- [Work request] Copy out all of the entries exactly as they appear.

- [Supplied entries]
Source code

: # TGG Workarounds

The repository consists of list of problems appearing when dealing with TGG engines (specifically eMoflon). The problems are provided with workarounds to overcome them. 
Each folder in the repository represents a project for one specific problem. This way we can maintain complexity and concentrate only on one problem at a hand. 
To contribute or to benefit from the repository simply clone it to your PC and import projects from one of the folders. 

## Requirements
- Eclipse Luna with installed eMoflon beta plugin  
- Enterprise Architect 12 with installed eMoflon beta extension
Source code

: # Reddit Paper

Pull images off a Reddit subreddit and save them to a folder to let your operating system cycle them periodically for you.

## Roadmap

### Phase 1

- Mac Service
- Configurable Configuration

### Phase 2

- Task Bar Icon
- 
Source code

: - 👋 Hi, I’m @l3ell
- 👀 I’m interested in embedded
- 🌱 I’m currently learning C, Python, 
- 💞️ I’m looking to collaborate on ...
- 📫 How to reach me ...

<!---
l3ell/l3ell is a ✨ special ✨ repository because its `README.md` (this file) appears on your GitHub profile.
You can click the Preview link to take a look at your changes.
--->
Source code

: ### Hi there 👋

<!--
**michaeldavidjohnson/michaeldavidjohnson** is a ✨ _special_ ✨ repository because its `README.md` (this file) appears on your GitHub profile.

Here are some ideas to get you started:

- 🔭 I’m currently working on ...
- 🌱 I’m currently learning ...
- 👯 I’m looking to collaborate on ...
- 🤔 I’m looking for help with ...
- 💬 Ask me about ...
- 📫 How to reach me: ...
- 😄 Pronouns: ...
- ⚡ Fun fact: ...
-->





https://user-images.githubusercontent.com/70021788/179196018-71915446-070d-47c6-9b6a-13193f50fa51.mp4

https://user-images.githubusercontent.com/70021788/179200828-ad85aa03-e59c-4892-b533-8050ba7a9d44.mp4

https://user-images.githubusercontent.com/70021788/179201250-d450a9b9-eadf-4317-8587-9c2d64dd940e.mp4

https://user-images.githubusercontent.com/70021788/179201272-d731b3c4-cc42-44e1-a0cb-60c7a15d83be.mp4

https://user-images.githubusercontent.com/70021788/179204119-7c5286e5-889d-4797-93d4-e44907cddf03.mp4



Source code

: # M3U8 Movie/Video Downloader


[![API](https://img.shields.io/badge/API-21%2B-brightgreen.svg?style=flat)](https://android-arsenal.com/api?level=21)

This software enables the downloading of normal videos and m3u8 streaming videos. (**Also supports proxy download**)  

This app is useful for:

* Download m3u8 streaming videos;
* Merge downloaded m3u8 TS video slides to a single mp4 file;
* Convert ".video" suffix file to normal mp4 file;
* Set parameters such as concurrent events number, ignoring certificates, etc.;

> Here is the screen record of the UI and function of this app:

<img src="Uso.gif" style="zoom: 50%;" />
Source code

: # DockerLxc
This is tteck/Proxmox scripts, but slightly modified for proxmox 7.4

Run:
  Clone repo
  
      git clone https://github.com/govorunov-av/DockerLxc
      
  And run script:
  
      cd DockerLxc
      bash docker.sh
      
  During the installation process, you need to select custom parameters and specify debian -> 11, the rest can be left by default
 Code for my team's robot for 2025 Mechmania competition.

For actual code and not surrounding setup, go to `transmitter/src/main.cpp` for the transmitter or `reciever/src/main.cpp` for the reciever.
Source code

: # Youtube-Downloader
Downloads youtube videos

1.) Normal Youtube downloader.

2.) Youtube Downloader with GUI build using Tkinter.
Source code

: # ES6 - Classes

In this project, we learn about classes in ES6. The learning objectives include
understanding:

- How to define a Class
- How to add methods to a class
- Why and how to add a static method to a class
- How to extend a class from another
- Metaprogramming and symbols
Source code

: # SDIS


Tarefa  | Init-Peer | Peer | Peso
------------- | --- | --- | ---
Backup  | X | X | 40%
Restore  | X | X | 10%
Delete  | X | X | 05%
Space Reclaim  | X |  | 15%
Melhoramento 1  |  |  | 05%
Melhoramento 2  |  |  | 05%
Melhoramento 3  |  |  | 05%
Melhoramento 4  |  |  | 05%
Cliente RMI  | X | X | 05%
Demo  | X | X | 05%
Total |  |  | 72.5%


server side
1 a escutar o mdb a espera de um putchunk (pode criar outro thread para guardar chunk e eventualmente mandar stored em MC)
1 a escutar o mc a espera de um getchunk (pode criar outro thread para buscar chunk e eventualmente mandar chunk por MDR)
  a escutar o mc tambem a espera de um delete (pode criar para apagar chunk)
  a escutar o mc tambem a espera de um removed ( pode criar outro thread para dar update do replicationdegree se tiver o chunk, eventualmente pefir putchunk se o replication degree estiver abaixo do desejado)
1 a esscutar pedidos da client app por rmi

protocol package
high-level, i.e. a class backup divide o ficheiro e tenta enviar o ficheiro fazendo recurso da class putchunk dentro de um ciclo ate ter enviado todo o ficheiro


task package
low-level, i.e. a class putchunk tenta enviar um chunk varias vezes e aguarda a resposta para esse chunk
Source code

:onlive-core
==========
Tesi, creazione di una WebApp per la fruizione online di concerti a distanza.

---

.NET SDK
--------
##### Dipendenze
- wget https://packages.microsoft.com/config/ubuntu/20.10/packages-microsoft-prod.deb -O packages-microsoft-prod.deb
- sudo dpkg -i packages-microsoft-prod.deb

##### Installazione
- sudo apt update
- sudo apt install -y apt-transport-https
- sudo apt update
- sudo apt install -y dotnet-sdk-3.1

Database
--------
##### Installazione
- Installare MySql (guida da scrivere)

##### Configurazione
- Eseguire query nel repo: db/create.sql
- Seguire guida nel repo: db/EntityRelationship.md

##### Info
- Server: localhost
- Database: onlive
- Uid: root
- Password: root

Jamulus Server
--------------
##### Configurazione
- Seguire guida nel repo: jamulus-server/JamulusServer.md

- [Solution to the exercise]
Source code

: # TGG Workarounds

The repository consists of list of problems appearing when dealing with TGG engines (specifically eMoflon). The problems are provided with workarounds to overcome them. 
Each folder in the repository represents a project for one specific problem. This way we can maintain complexity and concentrate only on one problem at a hand. 
To contribute or to benefit from the repository simply clone it to your PC and import projects from one of the folders. 

## Requirements
- Eclipse Luna with installed eMoflon beta plugin  
- Enterprise Architect 12 with installed eMoflon beta extension
Source code

: # Reddit Paper

Pull images off a Reddit subreddit and save them to a folder to let your operating system cycle them periodically for you.

## Roadmap

### Phase 1

- Mac Service
- Configurable Configuration

### Phase 2

- Task Bar Icon
- 
Source code

: - 👋 Hi, I’m @l3ell
- 👀 I’m interested in embedded
- 🌱 I’m currently learning C, Python, 
- 💞️ I’m looking to collaborate on ...
- 📫 How to reach me ...

<!---
l3ell/l3ell is a ✨ special ✨ repository because its `README.md` (this file) appears on your GitHub profile.
You can click the Preview link to take a look at your changes.
--->
Source code

: ### Hi there 👋

<!--
**michaeldavidjohnson/michaeldavidjohnson** is a ✨ _special_ ✨ repository because its `README.md` (this file) appears on your GitHub profile.

Here are some ideas to get you started:

- 🔭 I’m currently working on ...
- 🌱 I’m currently learning ...
- 👯 I’m looking to collaborate on ...
- 🤔 I’m looking for help with ...
- 💬 Ask me about ...
- 📫 How to reach me: ...
- 😄 Pronouns: ...
- ⚡ Fun fact: ...
-->





https://user-images.githubusercontent.com/70021788/179196018-71915446-070d-47c6-9b6a-13193f50fa51.mp4

https://user-images.githubusercontent.com/70021788/179200828-ad85aa03-e59c-4892-b533-8050ba7a9d44.mp4

https://user-images.githubusercontent.com/70021788/179201250-d450a9b9-eadf-4317-8587-9c2d64dd940e.mp4

https://user-images.githubusercontent.com/70021788/179201272-d731b3c4-cc42-44e1-a0cb-60c7a15d83be.mp4

https://user-images.githubusercontent.com/70021788/179204119-7c5286e5-889d-4797-93d4-e44907cddf03.mp4



Source code

: # M3U8 Movie/Video Downloader


[![API](https://img.shields.io/badge/API-21%2B-brightgreen.svg?style=flat)](https://android-arsenal.com/api?level=21)

This software enables the downloading of normal videos and m3u8 streaming videos. (**Also supports proxy download**)  

This app is useful for:

* Download m3u8 streaming videos;
* Merge downloaded m3u8 TS video slides to a single mp4 file;
* Convert ".video" suffix file to normal mp4 file;
* Set parameters such as concurrent events number, ignoring certificates, etc.;

> Here is the screen record of the UI and function of this app:

<img src="Uso.gif" style="zoom: 50%;" />
Source code

: # DockerLxc
This is tteck/Proxmox scripts, but slightly modified for proxmox 7.4

Run:
  Clone repo
  
      git clone https://github.com/govorunov-av/DockerLxc
      
  And run script:
  
      cd DockerLxc
      bash docker.sh
      
  During the installation process, you need to select custom parameters and specify debian -> 11, the rest can be left by default
 Code for my team's robot for 2025 Mechmania competition.

For actual code and not surrounding setup, go to `transmitter/src/main.cpp` for the transmitter or `reciever/src/main.cpp` for the reciever.
Source code

: # Youtube-Downloader
Downloads youtube videos

1.) Normal Youtube downloader.

2.) Youtube Downloader with GUI build using Tkinter.
Source code

: # ES6 - Classes

In this project, we learn about classes in ES6. The learning objectives include
understanding:

- How to define a Class
- How to add methods to a class
- Why and how to add a static method to a class
- How to extend a class from another
- Metaprogramming and symbols
Source code

: # SDIS


Tarefa  | Init-Peer | Peer | Peso
------------- | --- | --- | ---
Backup  | X | X | 40%
Restore  | X | X | 10%
Delete  | X | X | 05%
Space Reclaim  | X |  | 15%
Melhoramento 1  |  |  | 05%
Melhoramento 2  |  |  | 05%
Melhoramento 3  |  |  | 05%
Melhoramento 4  |  |  | 05%
Cliente RMI  | X | X | 05%
Demo  | X | X | 05%
Total |  |  | 72.5%


server side
1 a escutar o mdb a espera de um putchunk (pode criar outro thread para guardar chunk e eventualmente mandar stored em MC)
1 a escutar o mc a espera de um getchunk (pode criar outro thread para buscar chunk e eventualmente mandar chunk por MDR)
  a escutar o mc tambem a espera de um delete (pode criar para apagar chunk)
  a escutar o mc tambem a espera de um removed ( pode criar outro thread para dar update do replicationdegree se tiver o chunk, eventualmente pefir putchunk se o replication degree estiver abaixo do desejado)
1 a esscutar pedidos da client app por rmi

protocol package
high-level, i.e. a class backup divide o ficheiro e tenta enviar o ficheiro fazendo recurso da class putchunk dentro de um ciclo ate ter enviado todo o ficheiro


task package
low-level, i.e. a class putchunk tenta enviar um chunk varias vezes e aguarda a resposta para esse chunk
Source code

:onlive-core
==========
Tesi, creazione di una WebApp per la fruizione online di concerti a distanza.

---

.NET SDK
--------
##### Dipendenze
- wget https://packages.microsoft.com/config/ubuntu/20.10/packages-microsoft-prod.deb -O packages-microsoft-prod.deb
- sudo dpkg -i packages-microsoft-prod.deb

##### Installazione
- sudo apt update
- sudo apt install -y apt-transport-https
- sudo apt update
- sudo apt install -y dotnet-sdk-3.1

Database
--------
##### Installazione
- Installare MySql (guida da scrivere)

##### Configurazione
- Eseguire query nel repo: db/create.sql
- Seguire guida nel repo: db/EntityRelationship.md

##### Info
- Server: localhost
- Database: onlive
- Uid: root
- Password: root

Jamulus Server
--------------
##### Configurazione
- Seguire guida nel repo: jamulus-server/JamulusServer.md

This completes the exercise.